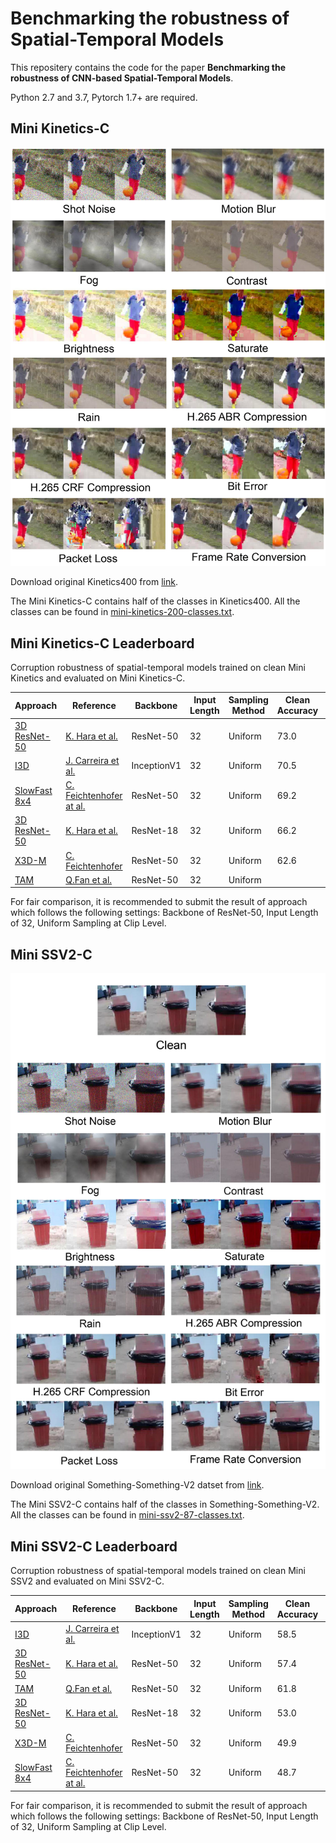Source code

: # Benchmarking the robustness of Spatial-Temporal Models

This repositery contains the code for the paper **Benchmarking the robustness of CNN-based Spatial-Temporal Models**.

Python 2.7 and 3.7, Pytorch 1.7+ are required.

## Mini Kinetics-C
![image info](assets/mini_kinetics-c_samples.jpg)

Download original Kinetics400 from [link](https://deepmind.com/research/open-source/kinetics).

The Mini Kinetics-C contains half of the classes in Kinetics400. All the classes can be found in [mini-kinetics-200-classes.txt](data/mini-kinetics-200-classes.txt).

## Mini Kinetics-C Leaderboard

Corruption robustness of spatial-temporal models trained on clean Mini Kinetics and evaluated on Mini Kinetics-C.

| Approach | Reference | Backbone | Input Length| Sampling Method | Clean Accuracy |mPC | rPC |
| --- |--- |--- |--- |--- |--- |--- |--- |
|[3D ResNet-50](https://github.com/kenshohara/3D-ResNets-PyTorch)| [K. Hara et al.](https://openaccess.thecvf.com/content_cvpr_2018/html/Hara_Can_Spatiotemporal_3D_CVPR_2018_paper.html)|ResNet-50|32|Uniform|73.0|59.2|81.1|
| [I3D](https://github.com/deepmind/kinetics-i3d)| [J. Carreira et al.](https://arxiv.org/abs/1705.07750)| InceptionV1|32|Uniform|70.5|57.7|81.8|
|[SlowFast 8x4](https://github.com/facebookresearch/SlowFast)| [C. Feichtenhofer at al.](https://arxiv.org/abs/1812.03982) |ResNet-50|32|Uniform|69.2|54.3|78.5|
|[3D ResNet-50](https://github.com/kenshohara/3D-ResNets-PyTorch)| [K. Hara et al.](https://openaccess.thecvf.com/content_cvpr_2018/html/Hara_Can_Spatiotemporal_3D_CVPR_2018_paper.html)|ResNet-18|32|Uniform|66.2|53.3|80.5|
|[X3D-M]((https://github.com/facebookresearch/SlowFast))| [C. Feichtenhofer](https://arxiv.org/abs/2004.04730) |ResNet-50|32|Uniform|62.6|48.6|77.6
|[TAM](https://github.com/IBM/bLVNet-TAM)| [Q.Fan et al.](https://arxiv.org/abs/1912.00869) |ResNet-50|32|Uniform|

For fair comparison, it is recommended to submit the result of approach which follows the following settings:
Backbone of ResNet-50, Input Length of 32, Uniform Sampling at Clip Level.

## Mini SSV2-C
![image info](assets/mini_ssv2-c_samples.jpg)

Download original Something-Something-V2 datset from [link](https://20bn.com/datasets/something-something).

The Mini SSV2-C contains half of the classes in Something-Something-V2. All the classes can be found in [mini-ssv2-87-classes.txt](data/mini-ssv2-87-classes.txt).

## Mini SSV2-C Leaderboard

Corruption robustness of spatial-temporal models trained on clean Mini SSV2 and evaluated on Mini SSV2-C.

| Approach | Reference | Backbone | Input Length| Sampling Method | Clean Accuracy |mPC | rPC |
| --- |--- |--- |--- |--- |--- |--- |--- |
| [I3D](https://github.com/deepmind/kinetics-i3d)| [J. Carreira et al.](https://arxiv.org/abs/1705.07750)| InceptionV1|32|Uniform|58.5|47.8|81.7|
|[3D ResNet-50](https://github.com/kenshohara/3D-ResNets-PyTorch)| [K. Hara et al.](https://openaccess.thecvf.com/content_cvpr_2018/html/Hara_Can_Spatiotemporal_3D_CVPR_2018_paper.html)|ResNet-50|32|Uniform|57.4|46.6|81.2|
|[TAM](https://github.com/IBM/bLVNet-TAM)| [Q.Fan et al.](https://arxiv.org/abs/1912.00869) |ResNet-50|32|Uniform|61.8|45.7|73.9|
|[3D ResNet-50](https://github.com/kenshohara/3D-ResNets-PyTorch)| [K. Hara et al.](https://openaccess.thecvf.com/content_cvpr_2018/html/Hara_Can_Spatiotemporal_3D_CVPR_2018_paper.html)|ResNet-18|32|Uniform|53.0|42.6|80.3|
|[X3D-M]((https://github.com/facebookresearch/SlowFast))| [C. Feichtenhofer](https://arxiv.org/abs/2004.04730) |ResNet-50|32|Uniform|49.9|40.7|81.6|
|[SlowFast 8x4](https://github.com/facebookresearch/SlowFast)| [C. Feichtenhofer at al.](https://arxiv.org/abs/1812.03982) |ResNet-50|32|Uniform|48.7|38.4|78.8|



For fair comparison, it is recommended to submit the result of approach which follows the following settings:
Backbone of ResNet-50, Input Length of 32, Uniform Sampling at Clip Level.

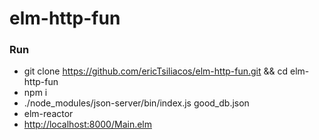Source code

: # elm-http-fun

### Run
* git clone https://github.com/ericTsiliacos/elm-http-fun.git && cd elm-http-fun
* npm i
* ./node_modules/json-server/bin/index.js good_db.json
* elm-reactor
* <http://localhost:8000/Main.elm>
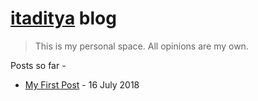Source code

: # [itaditya](https://ghuser.io/itaditya) blog

> This is my personal space. All opinions are my own.

Posts so far -

* [My First Post](/blog/posts/first-post) - 16 July 2018
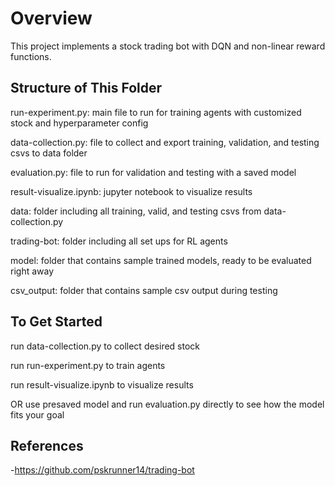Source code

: 
# Overview

This project implements a stock trading bot with DQN and non-linear reward functions.

## Structure of This Folder
run-experiment.py: main file to run for training agents with customized stock and hyperparameter config

data-collection.py: file to collect and export training, validation, and testing csvs to data folder

evaluation.py: file to run for validation and testing with a saved model

result-visualize.ipynb: jupyter notebook to visualize results

data: folder including all training, valid, and testing csvs from data-collection.py

trading-bot: folder including all set ups for RL agents

model: folder that contains sample trained models, ready to be evaluated right away

csv_output: folder that contains sample csv output during testing 

## To Get Started
run data-collection.py to collect desired stock 

run run-experiment.py to train agents

run result-visualize.ipynb to visualize results


OR
use presaved model and run evaluation.py directly to see how the model fits your goal


## References
-https://github.com/pskrunner14/trading-bot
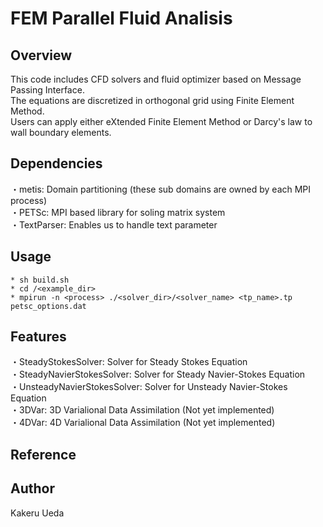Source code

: # FEM Parallel Fluid Analisis
## Overview
This code includes CFD solvers and fluid optimizer based on Message Passing Interface. <br>
The equations are discretized in orthogonal grid using Finite Element Method. <br>
Users can apply either eXtended Finite Element Method or Darcy's law to wall boundary elements.
## Dependencies
・metis: Domain partitioning (these sub domains are owned by each MPI process) <br>
・PETSc: MPI based library for soling matrix system <br>
・TextParser: Enables us to handle text parameter
## Usage
    * sh build.sh
    * cd /<example_dir>
    * mpirun -n <process> ./<solver_dir>/<solver_name> <tp_name>.tp petsc_options.dat
## Features
・SteadyStokesSolver: Solver for Steady Stokes Equation <br>
・SteadyNavierStokesSolver: Solver for Steady Navier-Stokes Equation <br>
・UnsteadyNavierStokesSolver: Solver for Unsteady Navier-Stokes Equation <br>
・3DVar: 3D Varialional Data Assimilation (Not yet implemented) <br>
・4DVar: 4D Varialional Data Assimilation (Not yet implemented) <br>
## Reference
## Author
Kakeru Ueda
 

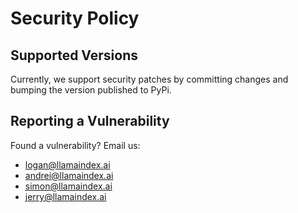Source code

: # Security Policy

## Supported Versions

Currently, we support security patches by committing changes and bumping the version published to PyPi.

## Reporting a Vulnerability

Found a vulnerability? Email us:
- logan@llamaindex.ai
- andrei@llamaindex.ai
- simon@llamaindex.ai
- jerry@llamaindex.ai
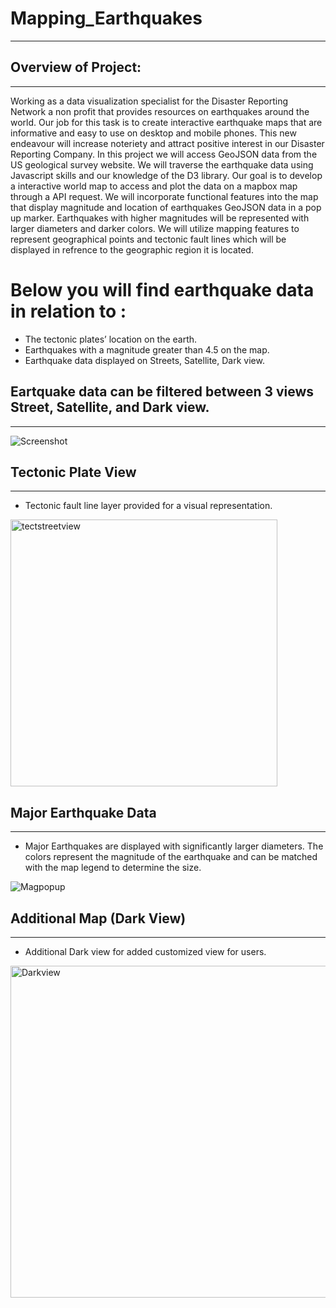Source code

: # Mapping_Earthquakes

_______________________________
## Overview of Project:
____________________________________________

Working as a data visualization specialist for the Disaster Reporting Network a non profit that provides resources on earthquakes around the world. Our job for this task is to create interactive earthquake maps that are informative and easy to use on desktop and mobile phones. This new endeavour will increase noteriety and attract positive interest in our Disaster Reporting Company. In this project we will access GeoJSON data from the US geological survey website. We will traverse the earthquake data using Javascript skills and our knowledge of the D3 library. Our goal is to develop a interactive world map to access and plot the data on a mapbox map through a API request. We will incorporate functional features into the map that display magnitude and location of earthquakes GeoJSON data in a pop up marker. Earthquakes with higher magnitudes will be represented with larger diameters and darker colors. We will utilize mapping features to represent geographical points and tectonic fault lines which will be displayed in refrence to the geographic region it is located. 

# Below you will find earthquake data in relation to :

* The tectonic plates’ location on the earth.
* Earthquakes with a magnitude greater than 4.5 on the map.
* Earthquake data displayed on Streets, Satellite, Dark view.

## Eartquake data can be filtered between 3 views Street, Satellite, and Dark view.
______________________________________________________________________________


![Screenshot](https://user-images.githubusercontent.com/88467263/143722985-f5a257fc-2a93-498b-a4b3-ab8ef41ddf66.png)



## Tectonic Plate View
______________________________

* Tectonic fault line layer provided for a visual representation.

<img width="427" alt="tectstreetview" src="https://user-images.githubusercontent.com/88467263/143722951-698713af-4b8a-4694-af7d-1135cea7cb06.PNG">

## Major Earthquake Data
________________________________

* Major Earthquakes are displayed with significantly larger diameters. The colors represent the magnitude of the earthquake and can be matched with the map legend to determine the size.

![Magpopup](https://user-images.githubusercontent.com/88467263/143723313-2c3b80b0-b3e7-4401-8aa7-1fd2e20b502b.png)


## Additional Map (Dark View)
_____________________________

* Additional Dark view for added customized view for users.

<img width="531" alt="Darkview" src="https://user-images.githubusercontent.com/88467263/143722979-1080f72d-ee24-4068-99f0-7b3b6fa4eff7.PNG">
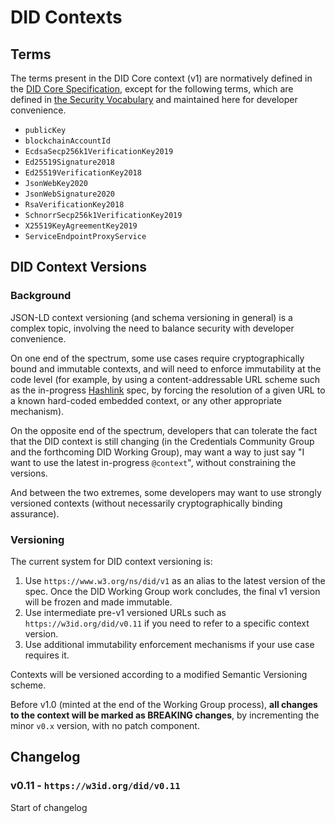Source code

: # DID Contexts

## Terms

The terms present in the DID Core context (v1) are normatively defined in
the [DID Core Specification](https://www.w3.org/TR/did-core), except for
the following terms, which are defined in [the Security Vocabulary](https://w3id.org/security/)
and maintained here for developer convenience.

* `publicKey`
* `blockchainAccountId`
* `EcdsaSecp256k1VerificationKey2019`
* `Ed25519Signature2018`
* `Ed25519VerificationKey2018`
* `JsonWebKey2020`
* `JsonWebSignature2020`
* `RsaVerificationKey2018`
* `SchnorrSecp256k1VerificationKey2019`
* `X25519KeyAgreementKey2019`
* `ServiceEndpointProxyService`

## DID Context Versions

### Background

JSON-LD context versioning (and schema versioning in general) is a complex 
topic, involving the need to balance security with developer convenience.

On one end of the spectrum, some use cases require cryptographically bound and 
immutable contexts, and will need to enforce immutability at the code level
(for example, by using a content-addressable URL scheme such as the in-progress 
[Hashlink](https://tools.ietf.org/html/draft-sporny-hashlink-03) spec, by
forcing the resolution of a given URL to a known hard-coded embedded context,
or any other appropriate mechanism).

On the opposite end of the spectrum, developers that can tolerate the fact that
the DID context is still changing (in the Credentials Community Group and the 
forthcoming DID Working Group), may want a way to just say "I want to use the
latest in-progress `@context`", without constraining the versions.

And between the two extremes, some developers may want to use strongly versioned
contexts (without necessarily cryptographically binding assurance).

### Versioning

The current system for DID context versioning is:

1. Use `https://www.w3.org/ns/did/v1` as an alias to the latest version of the
  spec. Once the DID Working Group work concludes, the final v1 version will be
  frozen and made immutable.
2. Use intermediate pre-v1 versioned URLs such as `https://w3id.org/did/v0.11`
  if you need to refer to a specific context version.
3. Use additional immutability enforcement mechanisms if your use case requires 
  it.

Contexts will be versioned according to a modified Semantic Versioning scheme.

Before v1.0 (minted at the end of the Working Group process), **all changes to
the context will be marked as BREAKING changes**, by incrementing the minor
`v0.x` version, with no patch component.

## Changelog

### v0.11 - `https://w3id.org/did/v0.11`

Start of changelog
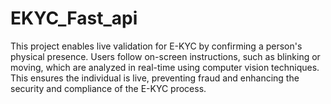 # EKYC_Fast_api
This project enables live validation for E-KYC by confirming a person's physical presence. Users follow on-screen instructions, such as blinking or moving, which are analyzed in real-time using computer vision techniques. This ensures the individual is live, preventing fraud and enhancing the security and compliance of the E-KYC process.

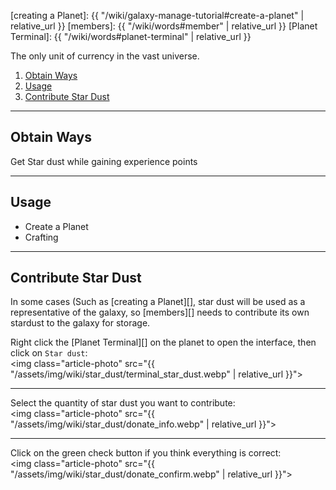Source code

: [creating a Planet]: {{ "/wiki/galaxy-manage-tutorial#create-a-planet" | relative_url }}
[members]: {{ "/wiki/words#member" | relative_url }}
[Planet Terminal]: {{ "/wiki/words#planet-terminal" | relative_url }}

The only unit of currency in the vast universe.

<div class="article-content">
<ol>
    <li><a href="#obtain-ways">Obtain Ways</a></li>
    <li><a href="#usage">Usage</a></li>
	<li><a href="#contribute-star-dust">Contribute Star Dust</a></li>
</ol>
</div>

---

## Obtain Ways

Get Star dust while gaining experience points

---

## Usage

- Create a Planet  
- Crafting

---

## Contribute Star Dust

In some cases (Such as [creating a Planet][], star dust will be used as a representative of the galaxy, so [members][] needs to contribute its own stardust to the galaxy for storage.

Right click the [Planet Terminal][] on the planet to open the interface, then click on `Star dust`:  
<img class="article-photo" src="{{ "/assets/img/wiki/star_dust/terminal_star_dust.webp" | relative_url }}">

<hr class="sub">

Select the quantity of star dust you want to contribute:  
<img class="article-photo" src="{{ "/assets/img/wiki/star_dust/donate_info.webp" | relative_url }}">

<hr class="sub">

Click on the green check button if you think everything is correct:  
<img class="article-photo" src="{{ "/assets/img/wiki/star_dust/donate_confirm.webp" | relative_url }}">
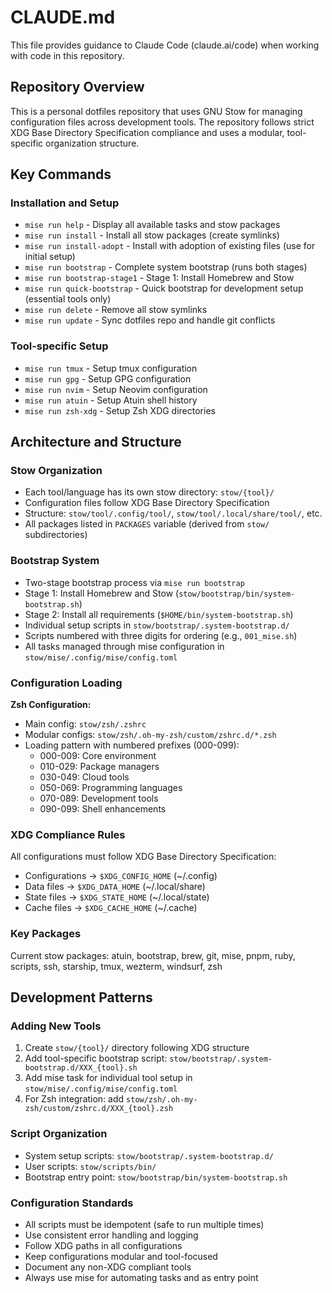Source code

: # CLAUDE.md

This file provides guidance to Claude Code (claude.ai/code) when working with code in this repository.

## Repository Overview

This is a personal dotfiles repository that uses GNU Stow for managing configuration files across development tools. The repository follows strict XDG Base Directory Specification compliance and uses a modular, tool-specific organization structure.

## Key Commands

### Installation and Setup
- `mise run help` - Display all available tasks and stow packages
- `mise run install` - Install all stow packages (create symlinks)
- `mise run install-adopt` - Install with adoption of existing files (use for initial setup)
- `mise run bootstrap` - Complete system bootstrap (runs both stages)
- `mise run bootstrap-stage1` - Stage 1: Install Homebrew and Stow
- `mise run quick-bootstrap` - Quick bootstrap for development setup (essential tools only)
- `mise run delete` - Remove all stow symlinks
- `mise run update` - Sync dotfiles repo and handle git conflicts

### Tool-specific Setup
- `mise run tmux` - Setup tmux configuration
- `mise run gpg` - Setup GPG configuration
- `mise run nvim` - Setup Neovim configuration
- `mise run atuin` - Setup Atuin shell history
- `mise run zsh-xdg` - Setup Zsh XDG directories

## Architecture and Structure

### Stow Organization
- Each tool/language has its own stow directory: `stow/{tool}/`
- Configuration files follow XDG Base Directory Specification
- Structure: `stow/tool/.config/tool/`, `stow/tool/.local/share/tool/`, etc.
- All packages listed in `PACKAGES` variable (derived from `stow/` subdirectories)

### Bootstrap System
- Two-stage bootstrap process via `mise run bootstrap`
- Stage 1: Install Homebrew and Stow (`stow/bootstrap/bin/system-bootstrap.sh`)
- Stage 2: Install all requirements (`$HOME/bin/system-bootstrap.sh`)
- Individual setup scripts in `stow/bootstrap/.system-bootstrap.d/`
- Scripts numbered with three digits for ordering (e.g., `001_mise.sh`)
- All tasks managed through mise configuration in `stow/mise/.config/mise/config.toml`

### Configuration Loading
**Zsh Configuration:**
- Main config: `stow/zsh/.zshrc`
- Modular configs: `stow/zsh/.oh-my-zsh/custom/zshrc.d/*.zsh`
- Loading pattern with numbered prefixes (000-099):
  - 000-009: Core environment
  - 010-029: Package managers
  - 030-049: Cloud tools
  - 050-069: Programming languages
  - 070-089: Development tools
  - 090-099: Shell enhancements

### XDG Compliance Rules
All configurations must follow XDG Base Directory Specification:
- Configurations → `$XDG_CONFIG_HOME` (~/.config)
- Data files → `$XDG_DATA_HOME` (~/.local/share)
- State files → `$XDG_STATE_HOME` (~/.local/state)
- Cache files → `$XDG_CACHE_HOME` (~/.cache)

### Key Packages
Current stow packages: atuin, bootstrap, brew, git, mise, pnpm, ruby, scripts, ssh, starship, tmux, wezterm, windsurf, zsh

## Development Patterns

### Adding New Tools
1. Create `stow/{tool}/` directory following XDG structure
2. Add tool-specific bootstrap script: `stow/bootstrap/.system-bootstrap.d/XXX_{tool}.sh`
3. Add mise task for individual tool setup in `stow/mise/.config/mise/config.toml`
4. For Zsh integration: add `stow/zsh/.oh-my-zsh/custom/zshrc.d/XXX_{tool}.zsh`

### Script Organization
- System setup scripts: `stow/bootstrap/.system-bootstrap.d/`
- User scripts: `stow/scripts/bin/`
- Bootstrap entry point: `stow/bootstrap/bin/system-bootstrap.sh`

### Configuration Standards
- All scripts must be idempotent (safe to run multiple times)
- Use consistent error handling and logging
- Follow XDG paths in all configurations
- Keep configurations modular and tool-focused
- Document any non-XDG compliant tools
- Always use mise for automating tasks and as entry point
━━━━━━━━
• _Activity_
Leave out the pictures and repeat the lines from the start of the material through the line with "on Mini Kinetics-C.", inclusive.

• _Response area_
Source code

: # Benchmarking the robustness of Spatial-Temporal Models

This repositery contains the code for the paper **Benchmarking the robustness of CNN-based Spatial-Temporal Models**.

Python 2.7 and 3.7, Pytorch 1.7+ are required.

## Mini Kinetics-C
![image info](assets/mini_kinetics-c_samples.jpg)

Download original Kinetics400 from [link](https://deepmind.com/research/open-source/kinetics).

The Mini Kinetics-C contains half of the classes in Kinetics400. All the classes can be found in [mini-kinetics-200-classes.txt](data/mini-kinetics-200-classes.txt).

## Mini Kinetics-C Leaderboard

Corruption robustness of spatial-temporal models trained on clean Mini Kinetics and evaluated on Mini Kinetics-C.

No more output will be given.